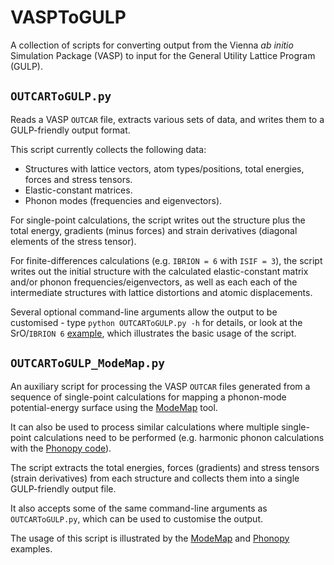 VASPToGULP
==========

A collection of scripts for converting output from the Vienna *ab initio* Simulation Package (VASP) to input for the General Utility Lattice Program (GULP).

`OUTCARToGULP.py`
-----------------

Reads a VASP `OUTCAR` file, extracts various sets of data, and writes them to a GULP-friendly output format.

This script currently collects the following data:

- Structures with lattice vectors, atom types/positions, total energies, forces and stress tensors.
- Elastic-constant matrices.
- Phonon modes (frequencies and eigenvectors).

For single-point calculations, the script writes out the structure plus the total energy, gradients (minus forces) and strain derivatives (diagonal elements of the stress tensor).

For finite-differences calculations (e.g. `IBRION = 6` with `ISIF = 3`), the script writes out the initial structure with the calculated elastic-constant matrix and/or phonon frequencies/eigenvectors, as well as each each of the intermediate structures with lattice distortions and atomic displacements.

Several optional command-line arguments allow the output to be customised - type `python OUTCARToGULP.py -h` for details, or look at the SrO/`IBRION 6` [example](./Example_SrO-IBRION-6), which illustrates the basic usage of the script.

`OUTCARToGULP_ModeMap.py`
-------------------------

An auxiliary script for processing the VASP `OUTCAR` files generated from a sequence of single-point calculations for mapping a phonon-mode potential-energy surface using the [ModeMap](https://github.com/JMSkelton/ModeMap) tool.

It can also be used to process similar calculations where multiple single-point calculations need to be performed (e.g. harmonic phonon calculations with the [Phonopy code](https://atztogo.github.io/phonopy)).

The script extracts the total energies, forces (gradients) and stress tensors (strain derivatives) from each structure and collects them into a single GULP-friendly output file.

It also accepts some of the same command-line arguments as `OUTCARToGULP.py`, which can be used to customise the output.

The usage of this script is illustrated by the [ModeMap](./Example_SrO-ModeMap) and [Phonopy](./Example_SrO-Phonopy) examples.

• **DIRECTIONS**
Return every line of the records in which the word "from" is found.

• **FINAL ANSWER**
A collection of scripts for converting output from the Vienna *ab initio* Simulation Package (VASP) to input for the General Utility Lattice Program (GULP).
An auxiliary script for processing the VASP `OUTCAR` files generated from a sequence of single-point calculations for mapping a phonon-mode potential-energy surface using the [ModeMap](https://github.com/JMSkelton/ModeMap) tool.
The script extracts the total energies, forces (gradients) and stress tensors (strain derivatives) from each structure and collects them into a single GULP-friendly output file.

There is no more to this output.